TASK DETAILS
The answer should consist of each line from the data below that includes "herramientas".

- Opening Delimiter -

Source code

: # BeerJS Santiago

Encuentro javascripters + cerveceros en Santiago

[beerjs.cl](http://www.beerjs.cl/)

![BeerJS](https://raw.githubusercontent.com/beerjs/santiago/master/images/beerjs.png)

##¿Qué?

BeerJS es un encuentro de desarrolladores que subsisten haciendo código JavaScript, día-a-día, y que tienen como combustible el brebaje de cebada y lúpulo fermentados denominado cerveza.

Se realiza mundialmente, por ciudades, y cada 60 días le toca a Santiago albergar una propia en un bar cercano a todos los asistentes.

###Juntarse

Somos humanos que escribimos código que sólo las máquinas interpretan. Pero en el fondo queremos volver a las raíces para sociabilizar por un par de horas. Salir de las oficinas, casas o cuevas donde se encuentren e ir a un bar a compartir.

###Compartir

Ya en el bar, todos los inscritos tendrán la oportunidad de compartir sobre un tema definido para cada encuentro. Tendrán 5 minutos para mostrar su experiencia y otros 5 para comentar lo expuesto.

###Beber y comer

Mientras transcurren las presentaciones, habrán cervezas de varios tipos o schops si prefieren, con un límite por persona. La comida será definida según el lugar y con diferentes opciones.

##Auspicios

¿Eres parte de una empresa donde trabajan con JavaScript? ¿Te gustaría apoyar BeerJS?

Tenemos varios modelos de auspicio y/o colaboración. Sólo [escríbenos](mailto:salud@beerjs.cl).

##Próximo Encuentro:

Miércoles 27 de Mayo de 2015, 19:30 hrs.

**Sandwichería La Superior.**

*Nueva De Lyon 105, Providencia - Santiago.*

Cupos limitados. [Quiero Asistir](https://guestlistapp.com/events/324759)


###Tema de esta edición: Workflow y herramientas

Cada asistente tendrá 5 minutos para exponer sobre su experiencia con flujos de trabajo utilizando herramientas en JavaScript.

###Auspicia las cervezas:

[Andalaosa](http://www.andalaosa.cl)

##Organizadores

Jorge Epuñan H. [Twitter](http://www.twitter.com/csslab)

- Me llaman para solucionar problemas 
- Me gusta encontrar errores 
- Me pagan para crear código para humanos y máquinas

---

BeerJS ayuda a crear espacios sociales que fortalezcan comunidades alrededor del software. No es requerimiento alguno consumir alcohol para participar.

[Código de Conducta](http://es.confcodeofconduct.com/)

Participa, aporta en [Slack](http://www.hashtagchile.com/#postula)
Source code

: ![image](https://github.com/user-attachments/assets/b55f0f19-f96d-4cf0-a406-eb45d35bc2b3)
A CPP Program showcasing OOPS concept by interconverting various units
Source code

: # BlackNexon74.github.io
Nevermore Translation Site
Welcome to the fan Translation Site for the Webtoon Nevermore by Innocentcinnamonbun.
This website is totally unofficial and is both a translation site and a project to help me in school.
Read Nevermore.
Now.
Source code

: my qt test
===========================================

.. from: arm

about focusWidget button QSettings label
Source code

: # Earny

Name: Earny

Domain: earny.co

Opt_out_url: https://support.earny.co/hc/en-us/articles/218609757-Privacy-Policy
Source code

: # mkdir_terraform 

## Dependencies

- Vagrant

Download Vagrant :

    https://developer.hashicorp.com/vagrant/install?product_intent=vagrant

- Closing Delimiter -

ANSWER BOX
###Tema de esta edición: Workflow y herramientas
Cada asistente tendrá 5 minutos para exponer sobre su experiencia con flujos de trabajo utilizando herramientas en JavaScript.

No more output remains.